The required result is an exact copy of the lines beginning at the line that contains "Prep Plans navigation" and ending at the last line of the material below.

··········

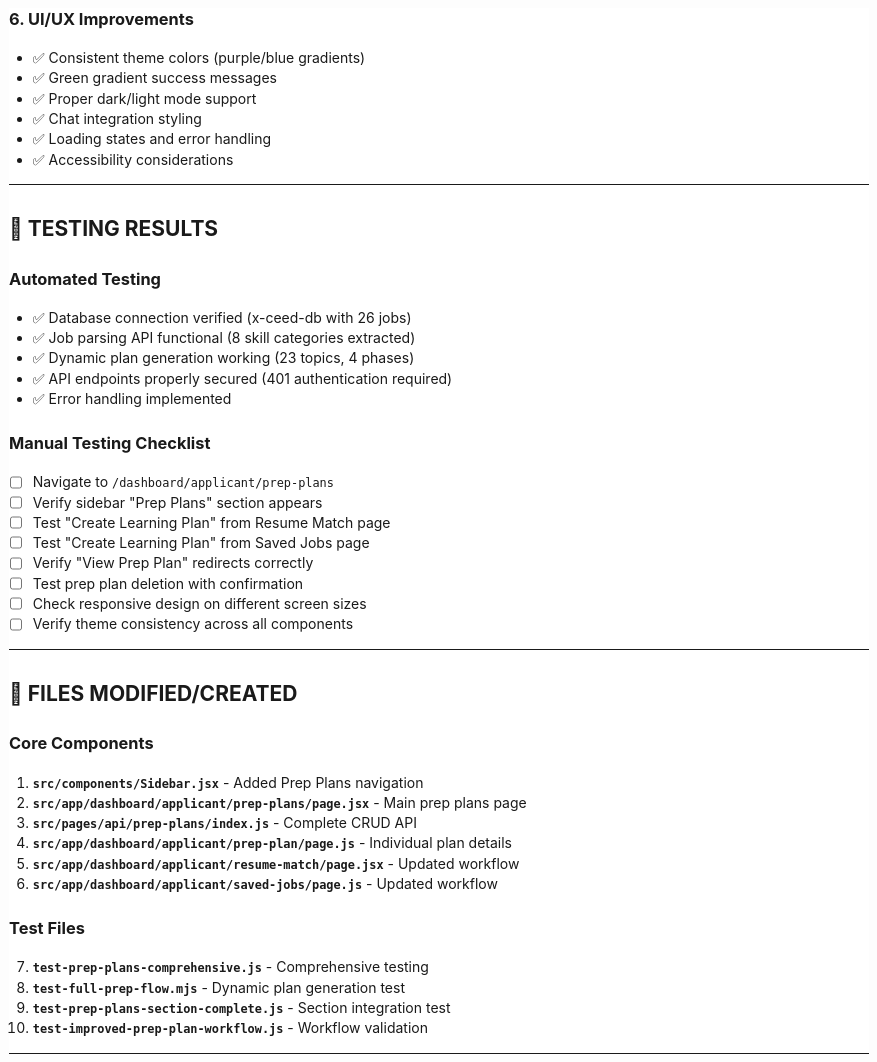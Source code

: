 ### 6. **UI/UX Improvements**
- ✅ Consistent theme colors (purple/blue gradients)
- ✅ Green gradient success messages
- ✅ Proper dark/light mode support
- ✅ Chat integration styling
- ✅ Loading states and error handling
- ✅ Accessibility considerations

---

## 🧪 TESTING RESULTS

### Automated Testing
- ✅ Database connection verified (x-ceed-db with 26 jobs)
- ✅ Job parsing API functional (8 skill categories extracted)
- ✅ Dynamic plan generation working (23 topics, 4 phases)
- ✅ API endpoints properly secured (401 authentication required)
- ✅ Error handling implemented

### Manual Testing Checklist
- [ ] Navigate to `/dashboard/applicant/prep-plans`
- [ ] Verify sidebar "Prep Plans" section appears
- [ ] Test "Create Learning Plan" from Resume Match page
- [ ] Test "Create Learning Plan" from Saved Jobs page
- [ ] Verify "View Prep Plan" redirects correctly
- [ ] Test prep plan deletion with confirmation
- [ ] Check responsive design on different screen sizes
- [ ] Verify theme consistency across all components

---

## 📁 FILES MODIFIED/CREATED

### Core Components
1. **`src/components/Sidebar.jsx`** - Added Prep Plans navigation
2. **`src/app/dashboard/applicant/prep-plans/page.jsx`** - Main prep plans page
3. **`src/pages/api/prep-plans/index.js`** - Complete CRUD API
4. **`src/app/dashboard/applicant/prep-plan/page.js`** - Individual plan details
5. **`src/app/dashboard/applicant/resume-match/page.jsx`** - Updated workflow
6. **`src/app/dashboard/applicant/saved-jobs/page.js`** - Updated workflow

### Test Files
7. **`test-prep-plans-comprehensive.js`** - Comprehensive testing
8. **`test-full-prep-flow.mjs`** - Dynamic plan generation test
9. **`test-prep-plans-section-complete.js`** - Section integration test
10. **`test-improved-prep-plan-workflow.js`** - Workflow validation

---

··········

Output for this task =
1. **`src/components/Sidebar.jsx`** - Added Prep Plans navigation
2. **`src/app/dashboard/applicant/prep-plans/page.jsx`** - Main prep plans page
3. **`src/pages/api/prep-plans/index.js`** - Complete CRUD API
4. **`src/app/dashboard/applicant/prep-plan/page.js`** - Individual plan details
5. **`src/app/dashboard/applicant/resume-match/page.jsx`** - Updated workflow
6. **`src/app/dashboard/applicant/saved-jobs/page.js`** - Updated workflow

### Test Files
7. **`test-prep-plans-comprehensive.js`** - Comprehensive testing
8. **`test-full-prep-flow.mjs`** - Dynamic plan generation test
9. **`test-prep-plans-section-complete.js`** - Section integration test
10. **`test-improved-prep-plan-workflow.js`** - Workflow validation

---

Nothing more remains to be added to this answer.